++++ Exercise materials
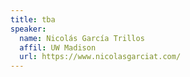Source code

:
 ```yaml
---
title: tba
speaker:
  name: Nicolás García Trillos
  affil: UW Madison
  url: https://www.nicolasgarciat.com/
---
```

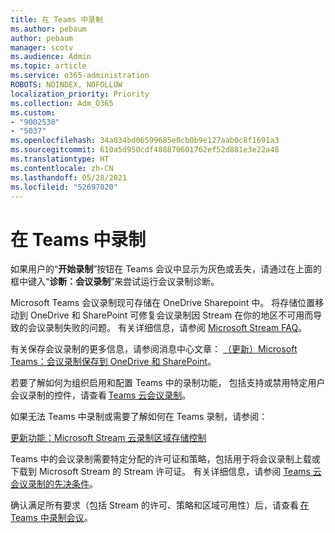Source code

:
 ```yaml
---
title: 在 Teams 中录制
ms.author: pebaum
author: pebaum
manager: scotv
ms.audience: Admin
ms.topic: article
ms.service: o365-administration
ROBOTS: NOINDEX, NOFOLLOW
localization_priority: Priority
ms.collection: Adm_O365
ms.custom:
- "9002530"
- "5037"
ms.openlocfilehash: 34a034bd06599685e0cb0b9e127aab0c8f1691a3
ms.sourcegitcommit: 610a5d950cdf488870601762ef52d881e3e22a48
ms.translationtype: HT
ms.contentlocale: zh-CN
ms.lasthandoff: 05/28/2021
ms.locfileid: "52697020"
---
```

# <a name="recording-in-teams"></a>在 Teams 中录制

如果用户的“**开始录制**”按钮在 Teams 会议中显示为灰色或丢失，请通过在上面的框中键入“**诊断：会议录制**”来尝试运行会议录制诊断。 

Microsoft Teams 会议录制现可存储在 OneDrive Sharepoint 中。 将存储位置移动到 OneDrive 和 SharePoint 可修复会议录制因 Stream 在你的地区不可用而导致的会议录制失败的问题。 有关详细信息，请参阅 [Microsoft Stream FAQ](/stream/faq#which-regions-does-microsoft-stream-host-my-data-in)。

有关保存会议录制的更多信息，请参阅消息中心文章： [（更新）Microsoft Teams：会议录制保存到 OneDrive 和 SharePoint](https://portal.microsoft.com/Adminportal/Home?ref=MessageCenter&id=MC222640)。

若要了解如何为组织启用和配置 Teams 中的录制功能， 包括支持或禁用特定用户会议录制的控件，请查看 [Teams 云会议录制](/microsoftteams/cloud-recording)。 

如果无法 Teams 中录制或需要了解如何在 Teams 录制，请参阅： 

[更新功能：Microsoft Stream 云录制区域存储控制](https://admin.microsoft.com/AdminPortal/Home#/MessageCenter?id=MC214327)

Teams 中的会议录制需要特定分配的许可证和策略，包括用于将会议录制上载或下载到 Microsoft Stream 的 Stream 许可证。 有关详细信息，请参阅 [Teams 云会议录制的先决条件](/microsoftteams/cloud-recording#prerequisites-for-teams-cloud-meeting-recording)。

确认满足所有要求（包括 Stream 的许可、策略和区域可用性）后，请查看 [在 Teams 中录制会议](https://support.office.com/article/34dfbe7f-b07d-4a27-b4c6-de62f1348c24)。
++++++++
Extract every line from the records above that contains the word "https".

• **Exercise solution**
  url: https://www.nicolasgarciat.com/
有关保存会议录制的更多信息，请参阅消息中心文章： [（更新）Microsoft Teams：会议录制保存到 OneDrive 和 SharePoint](https://portal.microsoft.com/Adminportal/Home?ref=MessageCenter&id=MC222640)。
[更新功能：Microsoft Stream 云录制区域存储控制](https://admin.microsoft.com/AdminPortal/Home#/MessageCenter?id=MC214327)
确认满足所有要求（包括 Stream 的许可、策略和区域可用性）后，请查看 [在 Teams 中录制会议](https://support.office.com/article/34dfbe7f-b07d-4a27-b4c6-de62f1348c24)。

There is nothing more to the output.